We assumed UTMs would survive every redirect. They did not. Our first web funnel lost campaign IDs when the checkout redirected without carrying query strings, and attribution collapsed.
Fixes were simple but easy to miss: persist utm parameters in the session, write them to the user profile at checkout, and tie them to the payment record. That let us trace a paying account back to a specific creative. Once we had that mapping we could optimize creative level ROAS rather than guessing.
Anyone else have a list of fragile places where utms tend to drop out?
We lost utms on mobile redirects and one payment provider that rewrote query strings.
Solution was to read utm from the landing URL and save it server side tied to a temp user id. When checkout completed we attached it to the subscription record. Saved a lot of guesswork.
Some tools or SDKs can output a JSON that maps these fields automatically.
Always capture utm params on first touch and persist them until purchase.
I use hidden fields in checkout and server side mapping to the customer id. That gave us creative level revenue reporting and immediate optimization levers.
Also check redirects from ad networks. Some will drop or rewrite params.
We found utm loss on iOS when using SFSafariView straight to the store.
Workaround was to use a short landing page that captures utm then redirects to store. Easier than debugging every redirect.
Persist utms server side. Do not trust redirects.
Common failure points: third‑party payment pages, app store redirects, and client side navigation that drops query strings. The most robust approach is server side attribution. Capture the utm on first hit, generate a short lived tracking id, and carry that id through checkout. Attach the original utms to the user or order record.

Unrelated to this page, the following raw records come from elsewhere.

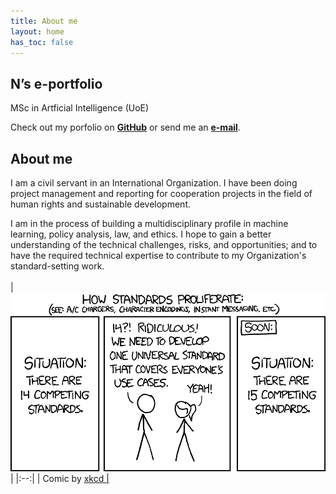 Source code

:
 ```yaml
---
title: About me
layout: home
has_toc: false
---
```

## N’s e-portfolio  
MSc in Artficial Intelligence (UoE)

Check out my porfolio on <a href="https://github.com/no22138/eportfolio/" target="_blank">**GitHub**</a> or send me an [**e-mail**](mailto:no22138@essex.ac.uk).
## About me
I am a civil servant in an International Organization. I have been doing project management and reporting for cooperation projects in the field of human rights and sustainable development.

I am in the process of building a multidisciplinary profile in machine learning, policy analysis, law, and ethics. I hope to gain a better understanding of the technical challenges, risks, and opportunities; and to have the required technical expertise to contribute to my Organization's standard-setting work.
<br>
<br>
|<img src="./Image-main page.png"> | 
|:--:| 
| Comic by <a href="https://xkcd.com/" target="_blank">xkcd |
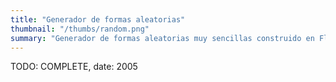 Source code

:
 ```yaml
---
title: "Generador de formas aleatorias"
thumbnail: "/thumbs/random.png"
summary: "Generador de formas aleatorias muy sencillas construido en Flash."
---
```


TODO: COMPLETE, date: 2005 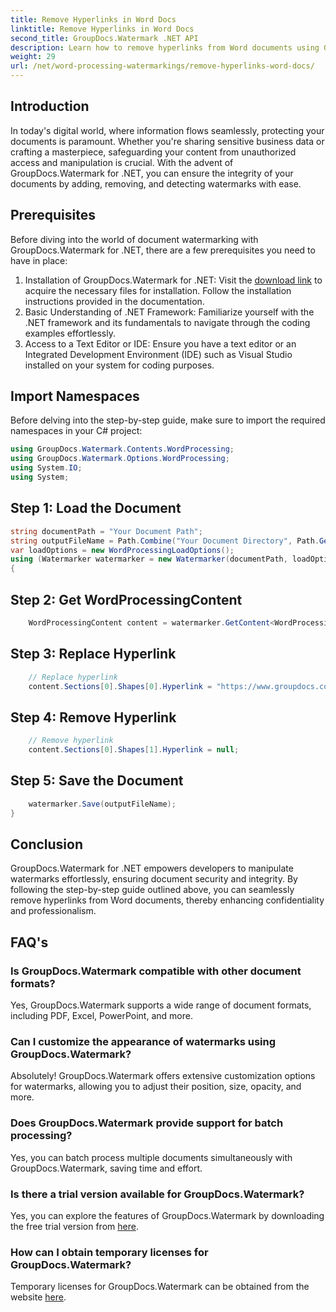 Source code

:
 ```yaml
---
title: Remove Hyperlinks in Word Docs
linktitle: Remove Hyperlinks in Word Docs
second_title: GroupDocs.Watermark .NET API
description: Learn how to remove hyperlinks from Word documents using GroupDocs.Watermark for .NET. Enhance document security effortlessly.
weight: 29
url: /net/word-processing-watermarkings/remove-hyperlinks-word-docs/
---
```

## Introduction
In today's digital world, where information flows seamlessly, protecting your documents is paramount. Whether you're sharing sensitive business data or crafting a masterpiece, safeguarding your content from unauthorized access and manipulation is crucial. With the advent of GroupDocs.Watermark for .NET, you can ensure the integrity of your documents by adding, removing, and detecting watermarks with ease.
## Prerequisites
Before diving into the world of document watermarking with GroupDocs.Watermark for .NET, there are a few prerequisites you need to have in place:
1. Installation of GroupDocs.Watermark for .NET: Visit the [download link](https://releases.groupdocs.com/Watermark/net/) to acquire the necessary files for installation. Follow the installation instructions provided in the documentation.
2. Basic Understanding of .NET Framework: Familiarize yourself with the .NET framework and its fundamentals to navigate through the coding examples effortlessly.
3. Access to a Text Editor or IDE: Ensure you have a text editor or an Integrated Development Environment (IDE) such as Visual Studio installed on your system for coding purposes.

## Import Namespaces
Before delving into the step-by-step guide, make sure to import the required namespaces in your C# project:
```csharp
using GroupDocs.Watermark.Contents.WordProcessing;
using GroupDocs.Watermark.Options.WordProcessing;
using System.IO;
using System;
```
## Step 1: Load the Document
```csharp
string documentPath = "Your Document Path";
string outputFileName = Path.Combine("Your Document Directory", Path.GetFileName(documentPath));
var loadOptions = new WordProcessingLoadOptions();
using (Watermarker watermarker = new Watermarker(documentPath, loadOptions))
{
```
## Step 2: Get WordProcessingContent
```csharp
    WordProcessingContent content = watermarker.GetContent<WordProcessingContent>();
```
## Step 3: Replace Hyperlink
```csharp
    // Replace hyperlink
    content.Sections[0].Shapes[0].Hyperlink = "https://www.groupdocs.com/";
```
## Step 4: Remove Hyperlink
```csharp
    // Remove hyperlink
    content.Sections[0].Shapes[1].Hyperlink = null;
```
## Step 5: Save the Document
```csharp
    watermarker.Save(outputFileName);
}
```

## Conclusion
GroupDocs.Watermark for .NET empowers developers to manipulate watermarks effortlessly, ensuring document security and integrity. By following the step-by-step guide outlined above, you can seamlessly remove hyperlinks from Word documents, thereby enhancing confidentiality and professionalism.
## FAQ's
### Is GroupDocs.Watermark compatible with other document formats?
Yes, GroupDocs.Watermark supports a wide range of document formats, including PDF, Excel, PowerPoint, and more.
### Can I customize the appearance of watermarks using GroupDocs.Watermark?
Absolutely! GroupDocs.Watermark offers extensive customization options for watermarks, allowing you to adjust their position, size, opacity, and more.
### Does GroupDocs.Watermark provide support for batch processing?
Yes, you can batch process multiple documents simultaneously with GroupDocs.Watermark, saving time and effort.
### Is there a trial version available for GroupDocs.Watermark?
Yes, you can explore the features of GroupDocs.Watermark by downloading the free trial version from [here](https://releases.groupdocs.com/).
### How can I obtain temporary licenses for GroupDocs.Watermark?
Temporary licenses for GroupDocs.Watermark can be obtained from the website [here](https://purchase.groupdocs.com/temporary-license/).
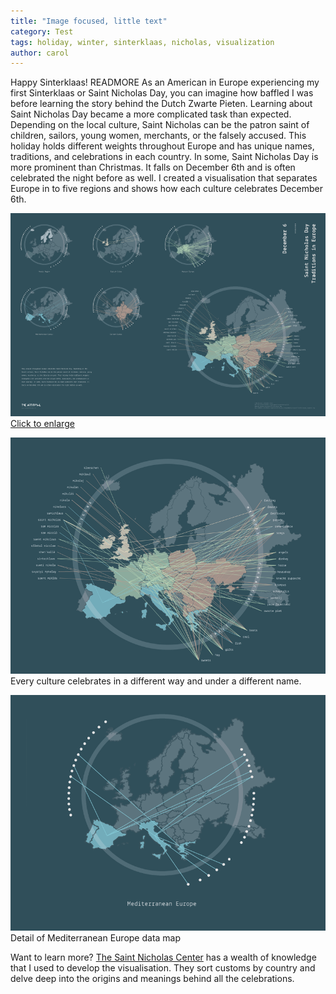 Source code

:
 ```yaml
---
title: "Image focused, little text"
category: Test
tags: holiday, winter, sinterklaas, nicholas, visualization 
author: carol
---
```


Happy Sinterklaas! READMORE As an American in Europe experiencing my first Sinterklaas or Saint Nicholas Day, you can imagine how baffled I was before learning the story behind the Dutch Zwarte Pieten. Learning about Saint Nicholas Day became a more complicated task than expected. Depending on the local culture, Saint Nicholas can be the patron saint of children, sailors, young women, merchants, or the falsely accused. This holiday holds different weights throughout Europe and has unique names, traditions, and celebrations in each country. In some, Saint Nicholas Day is more prominent than Christmas. It falls on December 6th and is often celebrated the night before as well. I created a visualisation that separates Europe in to five regions and shows how each culture celebrates December 6th.


[![Saint Nicholas Day Visualization](2014-12-05-stnicholasday/holidayviz-sm.png)](2014-12-05-stnicholasday/holidayviz-lg.png)
[Click to enlarge](2014-12-05-stnicholasday/holidayviz-lg.png)

![Full detail](2014-12-05-stnicholasday/fulldetail.png)
Every culture celebrates in a different way and under a different name.

![Small detail](2014-12-05-stnicholasday/smdetail.png)
Detail of Mediterranean Europe data map 

Want to learn more? [The Saint Nicholas Center](https://www.stnicholascenter.org/pages/around-the-world/) has a wealth of knowledge that I used to develop the visualisation. They sort customs by country and delve deep into the origins and meanings behind all the celebrations.

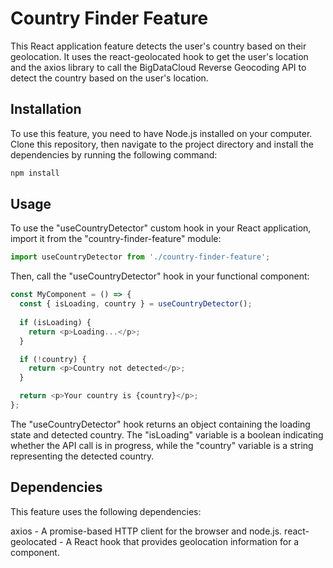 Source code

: # Country Finder Feature

This React application feature detects the user's country based on their geolocation. It uses the react-geolocated hook to get the user's location and the axios library to call the BigDataCloud Reverse Geocoding API to detect the country based on the user's location.

## Installation 

To use this feature, you need to have Node.js installed on your computer. Clone this repository, then navigate to the project directory and install the dependencies by running the following command:

```javascript
npm install
```

## Usage

To use the "useCountryDetector" custom hook in your React application, import it from the "country-finder-feature" module:

```javascript
import useCountryDetector from './country-finder-feature';
```
Then, call the "useCountryDetector" hook in your functional component:

```javascript
const MyComponent = () => {
  const { isLoading, country } = useCountryDetector();
  
  if (isLoading) {
    return <p>Loading...</p>;
  }

  if (!country) {
    return <p>Country not detected</p>;
  }

  return <p>Your country is {country}</p>;
};
```

The "useCountryDetector" hook returns an object containing the loading state and detected country. The "isLoading" variable is a boolean indicating whether the API call is in progress, while the "country" variable is a string representing the detected country.

## Dependencies

This feature uses the following dependencies:

axios - A promise-based HTTP client for the browser and node.js.
react-geolocated - A React hook that provides geolocation information for a component.
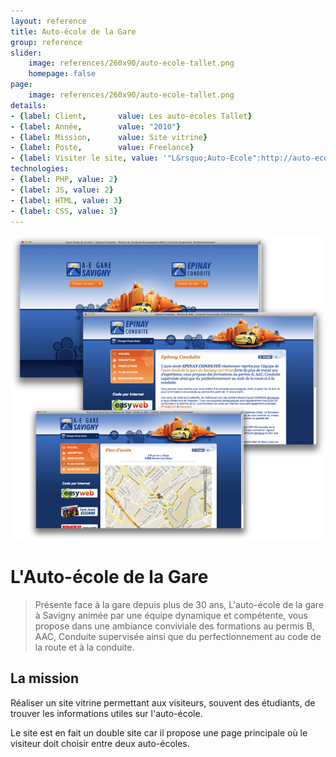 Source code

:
 ```yaml
---
layout: reference
title: Auto-école de la Gare
group: reference
slider:
    image: references/260x90/auto-ecole-tallet.png
    homepage: false
page:
    image: references/260x90/auto-ecole-tallet.png
details:
- {label: Client,       value: Les auto-écoles Tallet}
- {label: Année,        value: "2010"}
- {label: Mission,      value: Site vitrine}
- {label: Poste,        value: Freelance}
- {label: Visiter le site, value: '"L&rsquo;Auto-Ecole":http://auto-ecole-tallet.fr'}
technologies:
- {label: PHP, value: 2}
- {label: JS, value: 2}
- {label: HTML, value: 3}
- {label: CSS, value: 3}
---
```


![Capture d'écran du site internet][main_image]

# L'Auto-école de la Gare

> Présente face à la gare depuis plus de 30 ans, L'auto-école de la gare à Savigny animée par une équipe dynamique et compétente, vous propose dans une ambiance conviviale des formations au permis B, AAC, Conduite supervisée ainsi que du perfectionnement au code de la route et à la conduite. 

## La mission

Réaliser un site vitrine permettant aux visiteurs, souvent des étudiants, de trouver les informations utiles sur l'auto-école.

Le site est en fait un double site car il propose une page principale où le visiteur doit choisir entre deux auto-écoles.

[main_image]: /img/references/auto-ecole-tallet.png "Capture d'écran du site internet"

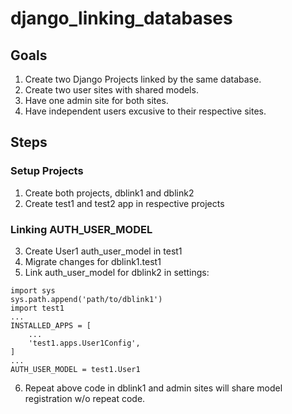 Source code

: # django_linking_databases
## Goals
1. Create two Django Projects linked by the same database.
2. Create two user sites with shared models.
3. Have one admin site for both sites.
4. Have independent users excusive to their respective sites.
## Steps

### Setup Projects
1. Create both projects, dblink1 and dblink2
2. Create test1 and test2 app in respective projects
### Linking AUTH_USER_MODEL
3. Create User1 auth_user_model in test1
4. Migrate changes for dblink1.test1
5. Link auth_user_model for dblink2 in settings:
```
import sys
sys.path.append('path/to/dblink1')
import test1
...
INSTALLED_APPS = [
    ...
    'test1.apps.User1Config',
]
...
AUTH_USER_MODEL = test1.User1
```
6. Repeat above code in dblink1 and admin sites will share model registration w/o repeat code.
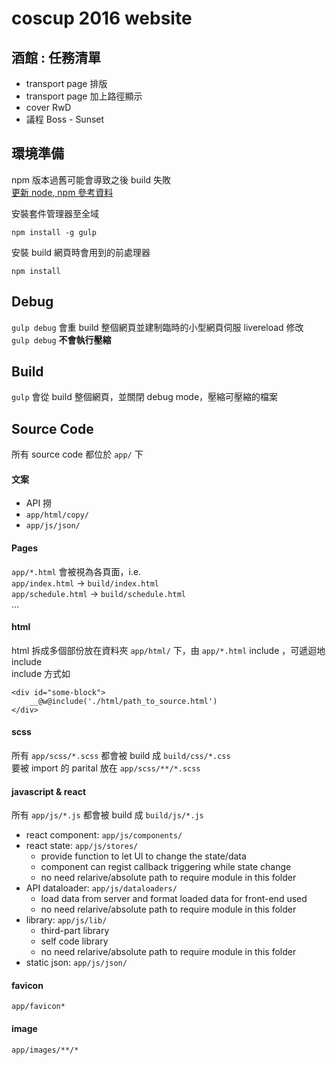 # coscup 2016 website

## 酒館 : 任務清單
- transport page 排版
- transport page 加上路徑顯示
- cover RwD
- 議程 Boss - Sunset

## 環境準備
npm 版本過舊可能會導致之後 build 失敗  
[更新 node, npm 參考資料](https://nodejs.org/en/download/package-manager/)

安裝套件管理器至全域
```
npm install -g gulp
```

安裝 build 網頁時會用到的前處理器
```
npm install
```


## Debug
`gulp debug` 會重 build 整個網頁並建制臨時的小型網頁伺服 livereload 修改  
``gulp debug`` **不會執行壓縮**


## Build
``gulp`` 會從 build 整個網頁，並關閉 debug mode，壓縮可壓縮的檔案


## Source Code
所有 source code 都位於 ``app/`` 下  

#### 文案
* API 撈
* ``app/html/copy/``
* ``app/js/json/``

#### Pages
``app/*.html`` 會被視為各頁面，i.e.  
``app/index.html`` -> ``build/index.html``  
``app/schedule.html`` -> ``build/schedule.html``  
...

#### html
html 拆成多個部份放在資料夾 ``app/html/`` 下，由 ``app/*.html`` include ，可遞迴地 include  
include 方式如
```
<div id="some-block">
	__@w@include('./html/path_to_source.html')
</div>
```

#### scss
所有 ``app/scss/*.scss`` 都會被 build 成 ``build/css/*.css``  
要被 import 的 parital 放在 ``app/scss/**/*.scss``  

#### javascript & react
所有 ``app/js/*.js`` 都會被 build 成 ``build/js/*.js``
* react component: ``app/js/components/``
* react state: ``app/js/stores/``
  * provide function to let UI to change the state/data
  * component can regist callback triggering while state change
  * no need relarive/absolute path to require module in this folder
* API dataloader: ``app/js/dataloaders/``
  * load data from server and format loaded data for front-end used
  * no need relarive/absolute path to require module in this folder
* library: ``app/js/lib/``
  * third-part library
  * self code library
  * no need relarive/absolute path to require module in this folder
* static json: ``app/js/json/``

#### favicon
``app/favicon*``

#### image
``app/images/**/*``

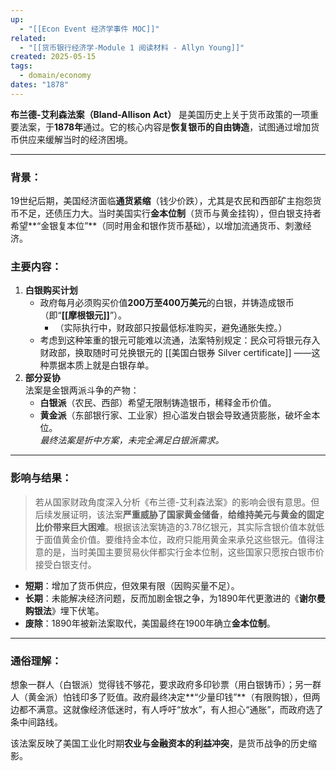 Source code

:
 ```yaml
---
up:
  - "[[Econ Event 经济学事件 MOC]]"
related:
  - "[[货币银行经济学-Module 1 阅读材料 - Allyn Young]]"
created: 2025-05-15
tags:
  - domain/economy
dates: "1878"
---
```

**布兰德-艾利森法案（Bland-Allison Act）** 是美国历史上关于货币政策的一项重要法案，于**1878年**通过。它的核心内容是**恢复银币的自由铸造**，试图通过增加货币供应来缓解当时的经济困境。

---

### **背景：**

19世纪后期，美国经济面临**通货紧缩**（钱少价跌），尤其是农民和西部矿主抱怨货币不足，还债压力大。当时美国实行**金本位制**（货币与黄金挂钩），但白银支持者希望**“金银复本位”**（同时用金和银作货币基础），以增加流通货币、刺激经济。


### **主要内容：**

1. **白银购买计划**  
    - 政府每月必须购买价值**200万至400万美元**的白银，并铸造成银币（即“**[[摩根银元]]**”）。  
        - （实际执行中，财政部只按最低标准购买，避免通胀失控。）
    - 考虑到这种笨重的银元可能难以流通，法案特别规定：民众可将银元存入财政部，换取随时可兑换银元的 [[美国白银券 Silver certificate]] ——这种票据本质上就是白银存单。
2. **部分妥协**  
    法案是金银两派斗争的产物：
    - **白银派**（农民、西部）希望无限制铸造银币，稀释金币价值。
    - **黄金派**（东部银行家、工业家）担心滥发白银会导致通货膨胀，破坏金本位。  
        _最终法案是折中方案，未完全满足白银派需求。_
        
---

### **影响与结果：**


> 若从国家财政角度深入分析《布兰德-艾利森法案》的影响会很有意思。但后续发展证明，该法案**严重威胁了国家黄金储备**，**给维持美元与黄金的固定比价带来巨大困难**。根据该法案铸造的3.78亿银元，其实际含银价值本就低于面值黄金价值。要维持金本位，政府只能用黄金来承兑这些银元。值得注意的是，当时美国主要贸易伙伴都实行金本位制，这些国家只愿按白银市价接受白银支付。

- **短期**：增加了货币供应，但效果有限（因购买量不足）。
- **长期**：未能解决经济问题，反而加剧金银之争，为1890年代更激进的《**谢尔曼购银法**》埋下伏笔。
- **废除**：1890年被新法案取代，美国最终在1900年确立**金本位制**。
    

---

### **通俗理解：**

想象一群人（白银派）觉得钱不够花，要求政府多印钞票（用白银铸币）；另一群人（黄金派）怕钱印多了贬值。政府最终决定**“少量印钱”**（有限购银），但两边都不满意。这就像经济低迷时，有人呼吁“放水”，有人担心“通胀”，而政府选了条中间路线。

该法案反映了美国工业化时期**农业与金融资本的利益冲突**，是货币战争的历史缩影。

Once you have that, you can join it to your analytics and ad platforms to measure real ROAS and downstream LTV.
We started storing utm in a cookie and also writing it to local storage. That covered both web and webview paths.
Be careful with attribution windows. Map trial starts and revenue back to the original utm to avoid leakage in reporting.
Short term fix is capture utm on first page and include in checkout payload.
Also audit your payment provider redirects. They are common culprits.